A invenção da imprensa, por Gutemberg, no século XV, revolucionou o mundo antigo. Antes delas, todos os manuscritos e livros eram copiados a mão e apenas os mais ricos tinham recursos para possuir textos impressos. Subitamente, o trabalho tedioso dos copistas profissionais tinha terminado. Não somente o seu trabalho, mas também os erros de copiagem.
O primeiro livro impresso por Gutemberg foi justamente a Bíblia, na tradução da Vulgata latina. Quase 02 anos foram necessários para imprimir e encadernar a Bíblia, sendo completada em 1452. A primeira edição contou com a impressão de mais de 200 cópias. Por volta de 1522, já haviam bíblias impressas em alemão, italiano, francês, flamengo e russo.

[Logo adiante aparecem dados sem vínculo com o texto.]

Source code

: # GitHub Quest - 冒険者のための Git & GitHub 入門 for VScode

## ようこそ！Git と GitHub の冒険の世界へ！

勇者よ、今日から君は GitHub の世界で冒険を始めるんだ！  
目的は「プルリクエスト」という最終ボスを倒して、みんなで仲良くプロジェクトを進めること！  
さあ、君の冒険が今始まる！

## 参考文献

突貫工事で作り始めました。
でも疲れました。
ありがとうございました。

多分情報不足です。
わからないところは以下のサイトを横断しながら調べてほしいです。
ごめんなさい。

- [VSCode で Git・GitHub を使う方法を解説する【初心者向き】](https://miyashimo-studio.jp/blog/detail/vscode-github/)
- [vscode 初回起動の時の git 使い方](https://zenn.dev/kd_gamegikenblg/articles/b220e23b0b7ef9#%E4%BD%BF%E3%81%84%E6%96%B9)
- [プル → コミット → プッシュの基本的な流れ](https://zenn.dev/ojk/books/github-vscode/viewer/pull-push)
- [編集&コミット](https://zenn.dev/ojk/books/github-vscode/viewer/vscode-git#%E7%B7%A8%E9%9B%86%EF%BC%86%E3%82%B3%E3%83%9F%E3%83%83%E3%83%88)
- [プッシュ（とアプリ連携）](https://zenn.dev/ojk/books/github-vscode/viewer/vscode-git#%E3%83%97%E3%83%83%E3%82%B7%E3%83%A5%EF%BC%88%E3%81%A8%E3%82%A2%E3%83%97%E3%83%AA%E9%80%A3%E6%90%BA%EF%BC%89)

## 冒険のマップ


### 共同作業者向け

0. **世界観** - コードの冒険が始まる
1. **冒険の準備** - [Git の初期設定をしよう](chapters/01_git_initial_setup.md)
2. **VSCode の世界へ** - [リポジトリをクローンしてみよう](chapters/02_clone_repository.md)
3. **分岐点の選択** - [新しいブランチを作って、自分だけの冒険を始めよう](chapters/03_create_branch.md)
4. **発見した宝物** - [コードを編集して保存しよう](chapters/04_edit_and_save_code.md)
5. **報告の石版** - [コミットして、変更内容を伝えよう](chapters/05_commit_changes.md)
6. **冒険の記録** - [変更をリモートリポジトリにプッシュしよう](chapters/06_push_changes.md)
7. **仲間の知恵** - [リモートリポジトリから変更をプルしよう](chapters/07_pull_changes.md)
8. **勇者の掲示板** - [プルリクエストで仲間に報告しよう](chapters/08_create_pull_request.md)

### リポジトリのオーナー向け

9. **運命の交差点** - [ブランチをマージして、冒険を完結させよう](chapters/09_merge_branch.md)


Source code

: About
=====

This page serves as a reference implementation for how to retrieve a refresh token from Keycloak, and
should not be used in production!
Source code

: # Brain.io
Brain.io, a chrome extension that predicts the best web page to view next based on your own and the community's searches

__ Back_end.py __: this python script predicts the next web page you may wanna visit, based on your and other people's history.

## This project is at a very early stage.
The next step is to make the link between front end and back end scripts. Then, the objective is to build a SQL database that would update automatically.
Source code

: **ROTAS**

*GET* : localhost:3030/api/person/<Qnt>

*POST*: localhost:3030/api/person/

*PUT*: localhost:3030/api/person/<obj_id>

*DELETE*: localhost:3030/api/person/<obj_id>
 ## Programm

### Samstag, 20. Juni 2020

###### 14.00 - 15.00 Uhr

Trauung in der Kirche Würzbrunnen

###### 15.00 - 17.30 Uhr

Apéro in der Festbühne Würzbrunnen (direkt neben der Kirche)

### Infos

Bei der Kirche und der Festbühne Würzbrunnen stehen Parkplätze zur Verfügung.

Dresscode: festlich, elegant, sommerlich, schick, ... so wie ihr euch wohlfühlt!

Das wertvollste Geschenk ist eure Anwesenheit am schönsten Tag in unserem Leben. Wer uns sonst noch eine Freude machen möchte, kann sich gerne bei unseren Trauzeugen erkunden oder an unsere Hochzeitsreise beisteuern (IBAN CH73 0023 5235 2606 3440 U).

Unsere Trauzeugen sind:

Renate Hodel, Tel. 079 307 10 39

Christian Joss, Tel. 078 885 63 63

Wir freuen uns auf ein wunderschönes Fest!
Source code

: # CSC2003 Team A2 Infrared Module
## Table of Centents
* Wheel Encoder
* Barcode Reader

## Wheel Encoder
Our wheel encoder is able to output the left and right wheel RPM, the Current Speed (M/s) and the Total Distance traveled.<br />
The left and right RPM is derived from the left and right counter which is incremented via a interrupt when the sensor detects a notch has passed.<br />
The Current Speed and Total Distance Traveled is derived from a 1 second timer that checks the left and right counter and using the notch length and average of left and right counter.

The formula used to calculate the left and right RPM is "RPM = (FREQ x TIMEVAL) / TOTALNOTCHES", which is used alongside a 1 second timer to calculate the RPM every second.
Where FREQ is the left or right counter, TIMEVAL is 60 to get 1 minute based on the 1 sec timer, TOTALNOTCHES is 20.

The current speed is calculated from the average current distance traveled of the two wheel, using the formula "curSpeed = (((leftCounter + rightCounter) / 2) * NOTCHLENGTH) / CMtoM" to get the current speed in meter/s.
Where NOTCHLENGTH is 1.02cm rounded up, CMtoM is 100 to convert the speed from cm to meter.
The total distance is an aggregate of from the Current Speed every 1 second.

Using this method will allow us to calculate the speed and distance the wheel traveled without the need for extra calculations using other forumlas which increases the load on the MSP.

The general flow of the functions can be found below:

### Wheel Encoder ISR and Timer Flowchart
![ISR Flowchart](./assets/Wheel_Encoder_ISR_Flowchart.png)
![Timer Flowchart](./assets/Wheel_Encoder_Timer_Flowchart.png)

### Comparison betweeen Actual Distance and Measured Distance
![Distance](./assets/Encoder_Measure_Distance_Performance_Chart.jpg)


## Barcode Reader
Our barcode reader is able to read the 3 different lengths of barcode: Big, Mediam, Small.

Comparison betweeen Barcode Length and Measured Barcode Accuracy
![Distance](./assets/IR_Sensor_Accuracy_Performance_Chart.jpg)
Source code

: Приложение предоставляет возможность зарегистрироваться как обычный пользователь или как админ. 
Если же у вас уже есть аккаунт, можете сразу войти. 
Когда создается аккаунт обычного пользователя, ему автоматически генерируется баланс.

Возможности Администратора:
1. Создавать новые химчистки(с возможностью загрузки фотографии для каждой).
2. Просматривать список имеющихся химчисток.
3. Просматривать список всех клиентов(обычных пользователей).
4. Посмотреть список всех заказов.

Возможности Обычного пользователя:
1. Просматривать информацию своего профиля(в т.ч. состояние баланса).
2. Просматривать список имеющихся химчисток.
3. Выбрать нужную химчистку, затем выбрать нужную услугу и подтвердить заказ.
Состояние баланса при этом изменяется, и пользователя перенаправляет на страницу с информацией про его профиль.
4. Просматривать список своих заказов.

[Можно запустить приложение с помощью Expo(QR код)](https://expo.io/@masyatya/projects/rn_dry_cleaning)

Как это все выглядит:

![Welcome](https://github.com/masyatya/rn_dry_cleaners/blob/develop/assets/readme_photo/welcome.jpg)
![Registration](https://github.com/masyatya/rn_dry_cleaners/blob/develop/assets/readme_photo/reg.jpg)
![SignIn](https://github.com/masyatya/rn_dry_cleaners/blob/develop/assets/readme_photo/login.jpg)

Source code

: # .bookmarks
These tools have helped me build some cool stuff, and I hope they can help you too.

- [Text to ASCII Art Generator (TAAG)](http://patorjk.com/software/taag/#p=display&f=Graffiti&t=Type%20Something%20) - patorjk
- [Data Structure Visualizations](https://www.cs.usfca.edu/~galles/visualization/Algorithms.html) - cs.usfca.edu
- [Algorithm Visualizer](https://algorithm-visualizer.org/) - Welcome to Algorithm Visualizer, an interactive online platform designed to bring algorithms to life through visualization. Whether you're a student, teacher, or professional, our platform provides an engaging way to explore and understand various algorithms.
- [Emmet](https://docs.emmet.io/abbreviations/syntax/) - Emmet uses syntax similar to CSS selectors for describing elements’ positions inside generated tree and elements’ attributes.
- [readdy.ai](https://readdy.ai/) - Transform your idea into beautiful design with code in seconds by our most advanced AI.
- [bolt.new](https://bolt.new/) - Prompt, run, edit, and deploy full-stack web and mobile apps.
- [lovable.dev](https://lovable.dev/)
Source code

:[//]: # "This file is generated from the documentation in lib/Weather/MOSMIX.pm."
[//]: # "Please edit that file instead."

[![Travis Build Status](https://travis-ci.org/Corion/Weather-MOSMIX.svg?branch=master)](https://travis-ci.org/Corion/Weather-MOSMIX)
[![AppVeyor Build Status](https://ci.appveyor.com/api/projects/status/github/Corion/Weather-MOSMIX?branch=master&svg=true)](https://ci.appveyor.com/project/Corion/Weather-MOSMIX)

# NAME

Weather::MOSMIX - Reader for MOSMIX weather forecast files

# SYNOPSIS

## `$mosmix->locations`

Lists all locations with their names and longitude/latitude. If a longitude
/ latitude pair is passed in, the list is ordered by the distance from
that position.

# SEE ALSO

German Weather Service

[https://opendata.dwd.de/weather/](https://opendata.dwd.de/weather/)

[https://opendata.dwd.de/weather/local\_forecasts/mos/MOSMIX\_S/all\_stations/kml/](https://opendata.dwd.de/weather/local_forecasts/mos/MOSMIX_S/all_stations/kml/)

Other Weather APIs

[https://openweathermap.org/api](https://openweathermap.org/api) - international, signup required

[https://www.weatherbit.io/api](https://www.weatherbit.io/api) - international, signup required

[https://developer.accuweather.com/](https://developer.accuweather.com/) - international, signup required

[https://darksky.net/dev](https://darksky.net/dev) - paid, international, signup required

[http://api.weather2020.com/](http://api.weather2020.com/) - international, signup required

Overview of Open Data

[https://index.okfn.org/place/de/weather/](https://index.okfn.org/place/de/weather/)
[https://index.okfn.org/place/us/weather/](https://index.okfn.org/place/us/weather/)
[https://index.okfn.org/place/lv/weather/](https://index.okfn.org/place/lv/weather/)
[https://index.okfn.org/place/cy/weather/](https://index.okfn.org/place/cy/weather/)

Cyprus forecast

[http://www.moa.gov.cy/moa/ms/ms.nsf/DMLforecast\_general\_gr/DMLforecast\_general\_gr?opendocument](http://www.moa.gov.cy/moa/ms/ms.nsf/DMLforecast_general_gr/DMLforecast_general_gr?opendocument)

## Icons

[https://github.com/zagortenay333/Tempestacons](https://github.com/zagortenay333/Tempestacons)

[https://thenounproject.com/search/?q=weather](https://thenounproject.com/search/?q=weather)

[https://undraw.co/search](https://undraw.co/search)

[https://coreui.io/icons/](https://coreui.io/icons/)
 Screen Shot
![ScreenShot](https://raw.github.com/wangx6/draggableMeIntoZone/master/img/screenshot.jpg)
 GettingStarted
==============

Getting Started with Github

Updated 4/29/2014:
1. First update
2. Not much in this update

A Bíblia de Gutemberg, de 1452, foi a primeira Bíblia impressa a partir da prensa móvel no mundo ocidental. A Bíblia era em latim, revista e traduzida por muitos estudiosos, inclusive por São Jerônimo, que revisou e traduziu o Novo Testamento a partir do grego. Este texto, em latim, não contém divisões dos versos e contém breves passagens que nunca foram encontradas nos antigos manuscritos gregos. Um exemplo é o verso da Trindade, em I João 5:7-8, O Pai, o Verbo, o Espírito Santo, e estes três são a mesma coisa. E três são os que dão testemunho na terra...". Esta passagem nunca foi encontrada nos manuscritos antigos. Entretanto, o verso está em latim e quando os tradutores do Rei James não o encontraram nos manuscritos gregos que estavam utilizando juntamente com a Vulgata, eles simplesmente introduziram a passagem do latim para o grego e a usaram como base para a tradução do inglês que está incluída na versão da Bíblia de Rei James. Outras passagens, incluindo os sete últimos versos do Livro da Revelação estavam também faltando no texto grego. Assim, os estudiosos também os traduziram do latim para o grego e então basearam a versão de Rei James em sua tradução inglesa do grego que haviam criado sem qualquer evidência dos antigos manuscritos.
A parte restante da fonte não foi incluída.